# Task statement:
Keep each entry exactly as written when you repeat it, and skip the images.

** Opening Material provided block **

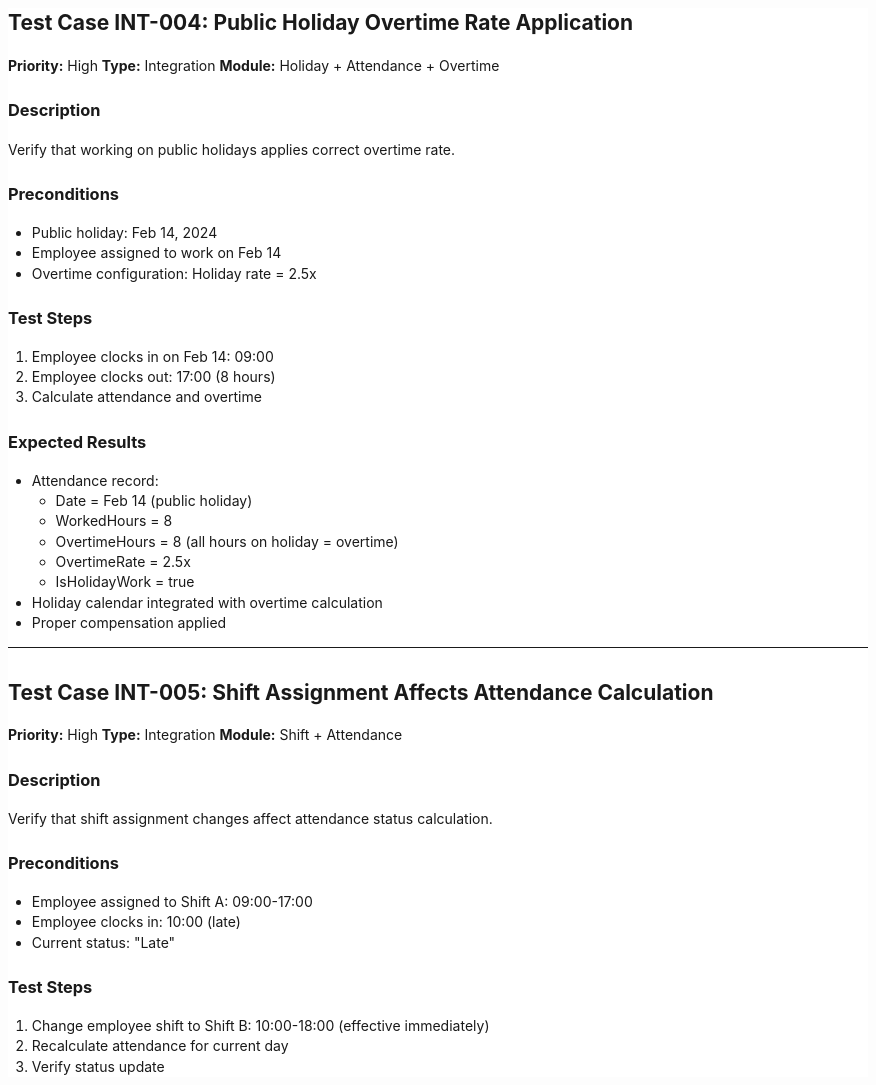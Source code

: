 
## Test Case INT-004: Public Holiday Overtime Rate Application

**Priority:** High
**Type:** Integration
**Module:** Holiday + Attendance + Overtime

### Description
Verify that working on public holidays applies correct overtime rate.

### Preconditions
- Public holiday: Feb 14, 2024
- Employee assigned to work on Feb 14
- Overtime configuration: Holiday rate = 2.5x

### Test Steps
1. Employee clocks in on Feb 14: 09:00
2. Employee clocks out: 17:00 (8 hours)
3. Calculate attendance and overtime

### Expected Results
- Attendance record:
  - Date = Feb 14 (public holiday)
  - WorkedHours = 8
  - OvertimeHours = 8 (all hours on holiday = overtime)
  - OvertimeRate = 2.5x
  - IsHolidayWork = true
- Holiday calendar integrated with overtime calculation
- Proper compensation applied

---

## Test Case INT-005: Shift Assignment Affects Attendance Calculation

**Priority:** High
**Type:** Integration
**Module:** Shift + Attendance

### Description
Verify that shift assignment changes affect attendance status calculation.

### Preconditions
- Employee assigned to Shift A: 09:00-17:00
- Employee clocks in: 10:00 (late)
- Current status: "Late"

### Test Steps
1. Change employee shift to Shift B: 10:00-18:00 (effective immediately)
2. Recalculate attendance for current day
3. Verify status update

** Closing Material provided block **

# Reply:
Source code

: 
## Test Case INT-004: Public Holiday Overtime Rate Application

**Priority:** High
**Type:** Integration
**Module:** Holiday + Attendance + Overtime

### Description
Verify that working on public holidays applies correct overtime rate.

### Preconditions
- Public holiday: Feb 14, 2024
- Employee assigned to work on Feb 14
- Overtime configuration: Holiday rate = 2.5x

### Test Steps
1. Employee clocks in on Feb 14: 09:00
2. Employee clocks out: 17:00 (8 hours)
3. Calculate attendance and overtime

### Expected Results
- Attendance record:
  - Date = Feb 14 (public holiday)
  - WorkedHours = 8
  - OvertimeHours = 8 (all hours on holiday = overtime)
  - OvertimeRate = 2.5x
  - IsHolidayWork = true
- Holiday calendar integrated with overtime calculation
- Proper compensation applied

---

## Test Case INT-005: Shift Assignment Affects Attendance Calculation

**Priority:** High
**Type:** Integration
**Module:** Shift + Attendance

### Description
Verify that shift assignment changes affect attendance status calculation.

### Preconditions
- Employee assigned to Shift A: 09:00-17:00
- Employee clocks in: 10:00 (late)
- Current status: "Late"

### Test Steps
1. Change employee shift to Shift B: 10:00-18:00 (effective immediately)
2. Recalculate attendance for current day
3. Verify status update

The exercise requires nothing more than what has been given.